When Will opened his eyes again the other boy was on his knees in front of him, those big brown eyes all puffy, long lashes wet and sticking together in an arachnidian halo around his eyes. Why the fuck was _he _crying?

“I’m so sorry Will, I’m so sorry,” that was all he could seem to say and Will didn’t know how to tell him that for once that wasn’t enough.  
Sorry worked the time he had let go of Will hand and he had fallen out of that apple tree, getting that big scrape down his back that you could still see if you squinted. Sorry works when Will found out the party had lied to him about the most important roll in his campaign. Sorry worked when he spilled Hi-C all over Wills drawings. Sorry didn’t work now. They weren’t kids anymore, their mistakes mattered.

Before he could think of a way to say any of that Mike was doubled over, knees folded beneath him as his head pressed into Wills knee. His pose was reverent, praying for forgiveness to a god that surely abhor Will and all Will wanted to do was push him off. Mike was snotty and slimy and he could feel it seeping through his khakis. He was trying hard to be disgusted by it, be mad or grossed out or anything that would give him the strength to push him away. 

But Will wasn’t mad, he just wanted to be alone and being alone wasn’t enough to give him the strength to reject any scrap of attention Mike threw his way.

He could already feel himself forgiving Mike, tissue paper resolve tearing with one salty tear. 

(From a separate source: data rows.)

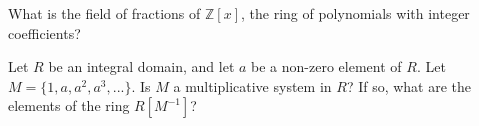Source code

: \documentclass[12pt,letterpaper,boxed]{hmcpset}
\begin{document}
\begin{solution}

\end{solution}

\clearpage

\begin{problem}[17.1.4]
What is the field of fractions of $\mathbb{Z}[x]$, the ring of polynomials with integer coefficients?
\end{problem}

\begin{solution}
\end{solution}

\clearpage

\begin{problem}[17.1.12]
Let $R$ be an integral domain, and let $a$ be a non-zero element of $R$. Let $M = \{1, a, a^2, a^3,...\}$. Is $M$ a multiplicative system in $R$? If so, what are the elements of the ring $R[M^{-1}]$?
\end{problem}

\begin{solution}
\end{solution}
\end{document}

It had always felt like everyone always knew anyway, what the fuck was the difference now? Mike had done him a favor. Yeah, that was it. He had done him and everyone else a favor. Now they all didn’t have to put on a show being surprised that the kettle was black. He was a faggot, they all always knew it. People seemed to know just by looking at him. It would have all been a waste of time to come out anyway. It was better this way.  
They got a long month to talk all about it behind his back, get all their disgust off their chests and their sun-freckled cheeks before he showed back up again. 

_Please just go away._

Mike sat up, his lip trembling and his eyes hollow. 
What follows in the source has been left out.